Exercise objective
Please return every line in the following data that includes the string "favicon".

Given information

────────────────────────────────────────

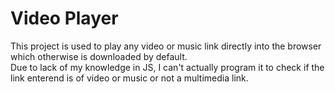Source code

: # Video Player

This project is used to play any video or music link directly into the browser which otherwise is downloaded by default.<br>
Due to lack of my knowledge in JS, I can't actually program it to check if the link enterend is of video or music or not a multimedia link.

────────────────────────────────────────

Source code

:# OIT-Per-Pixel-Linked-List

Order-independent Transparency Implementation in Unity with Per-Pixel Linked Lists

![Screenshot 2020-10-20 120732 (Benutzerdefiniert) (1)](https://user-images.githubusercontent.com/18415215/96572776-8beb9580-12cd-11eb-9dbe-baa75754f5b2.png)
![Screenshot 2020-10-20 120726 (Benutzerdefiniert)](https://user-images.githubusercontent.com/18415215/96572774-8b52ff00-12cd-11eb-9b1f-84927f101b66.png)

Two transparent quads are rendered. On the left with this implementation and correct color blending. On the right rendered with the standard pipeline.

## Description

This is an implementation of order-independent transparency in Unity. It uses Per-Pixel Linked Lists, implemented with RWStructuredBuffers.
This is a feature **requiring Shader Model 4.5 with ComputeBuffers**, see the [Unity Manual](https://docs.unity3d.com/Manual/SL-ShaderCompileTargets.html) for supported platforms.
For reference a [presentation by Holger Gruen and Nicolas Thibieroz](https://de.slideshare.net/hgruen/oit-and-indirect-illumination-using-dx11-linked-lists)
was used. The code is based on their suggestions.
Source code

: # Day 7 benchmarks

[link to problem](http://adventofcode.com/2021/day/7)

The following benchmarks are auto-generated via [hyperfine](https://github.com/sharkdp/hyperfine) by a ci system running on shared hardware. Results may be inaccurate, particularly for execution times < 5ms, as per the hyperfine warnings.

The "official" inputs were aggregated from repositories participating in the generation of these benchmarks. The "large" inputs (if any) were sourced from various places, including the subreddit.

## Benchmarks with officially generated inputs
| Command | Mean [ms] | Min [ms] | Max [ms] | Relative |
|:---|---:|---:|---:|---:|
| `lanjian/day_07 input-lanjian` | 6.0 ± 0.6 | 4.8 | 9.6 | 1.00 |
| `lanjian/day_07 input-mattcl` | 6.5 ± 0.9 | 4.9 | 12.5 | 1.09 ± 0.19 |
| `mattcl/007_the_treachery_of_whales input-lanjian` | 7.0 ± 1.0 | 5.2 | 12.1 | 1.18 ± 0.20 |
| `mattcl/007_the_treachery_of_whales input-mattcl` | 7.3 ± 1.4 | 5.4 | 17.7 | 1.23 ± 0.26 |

────────────────────────────────────────

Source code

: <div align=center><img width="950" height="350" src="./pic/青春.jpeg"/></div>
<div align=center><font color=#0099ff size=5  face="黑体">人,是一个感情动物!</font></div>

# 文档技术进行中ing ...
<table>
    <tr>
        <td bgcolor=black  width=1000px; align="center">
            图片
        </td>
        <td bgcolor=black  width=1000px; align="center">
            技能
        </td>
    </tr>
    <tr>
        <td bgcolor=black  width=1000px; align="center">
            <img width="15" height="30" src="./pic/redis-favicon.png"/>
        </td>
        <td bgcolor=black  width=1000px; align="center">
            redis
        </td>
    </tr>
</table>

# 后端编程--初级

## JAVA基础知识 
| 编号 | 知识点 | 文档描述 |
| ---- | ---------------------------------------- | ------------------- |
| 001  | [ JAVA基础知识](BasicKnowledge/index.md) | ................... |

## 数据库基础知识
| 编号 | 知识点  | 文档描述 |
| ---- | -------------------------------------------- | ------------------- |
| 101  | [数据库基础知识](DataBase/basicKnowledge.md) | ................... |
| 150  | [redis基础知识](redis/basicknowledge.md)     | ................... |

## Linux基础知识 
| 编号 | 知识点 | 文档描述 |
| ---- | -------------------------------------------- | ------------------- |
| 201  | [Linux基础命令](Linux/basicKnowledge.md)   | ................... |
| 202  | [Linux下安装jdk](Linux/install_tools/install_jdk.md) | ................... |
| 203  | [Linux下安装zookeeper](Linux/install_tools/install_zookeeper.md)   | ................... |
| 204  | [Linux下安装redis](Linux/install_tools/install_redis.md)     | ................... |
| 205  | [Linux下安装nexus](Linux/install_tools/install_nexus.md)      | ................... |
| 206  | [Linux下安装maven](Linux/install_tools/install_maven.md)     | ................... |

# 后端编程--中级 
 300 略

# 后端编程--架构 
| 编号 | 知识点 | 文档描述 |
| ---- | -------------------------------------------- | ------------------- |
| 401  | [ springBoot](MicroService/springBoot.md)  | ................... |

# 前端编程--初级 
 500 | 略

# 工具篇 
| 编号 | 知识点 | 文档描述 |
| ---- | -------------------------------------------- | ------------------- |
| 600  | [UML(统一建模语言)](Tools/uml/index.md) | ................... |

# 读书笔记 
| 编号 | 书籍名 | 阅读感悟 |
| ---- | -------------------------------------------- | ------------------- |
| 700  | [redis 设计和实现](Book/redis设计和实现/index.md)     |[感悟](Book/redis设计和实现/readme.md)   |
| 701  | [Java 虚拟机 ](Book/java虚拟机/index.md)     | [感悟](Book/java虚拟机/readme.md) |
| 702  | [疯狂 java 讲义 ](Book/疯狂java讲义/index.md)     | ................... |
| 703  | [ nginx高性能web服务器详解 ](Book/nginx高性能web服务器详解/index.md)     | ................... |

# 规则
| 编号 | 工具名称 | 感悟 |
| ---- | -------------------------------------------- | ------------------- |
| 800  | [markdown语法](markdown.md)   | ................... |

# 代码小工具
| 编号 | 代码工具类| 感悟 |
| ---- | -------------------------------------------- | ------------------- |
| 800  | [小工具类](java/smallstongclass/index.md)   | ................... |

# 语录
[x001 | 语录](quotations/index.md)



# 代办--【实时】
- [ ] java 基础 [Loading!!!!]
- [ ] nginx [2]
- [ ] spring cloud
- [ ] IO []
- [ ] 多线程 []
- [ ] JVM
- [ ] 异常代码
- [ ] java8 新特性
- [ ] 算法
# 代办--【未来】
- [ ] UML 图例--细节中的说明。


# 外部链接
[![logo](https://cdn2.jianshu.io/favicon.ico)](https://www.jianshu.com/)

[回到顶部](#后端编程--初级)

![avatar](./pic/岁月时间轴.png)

────────────────────────────────────────

Answer box
            <img width="15" height="30" src="./pic/redis-favicon.png"/>
[![logo](https://cdn2.jianshu.io/favicon.ico)](https://www.jianshu.com/)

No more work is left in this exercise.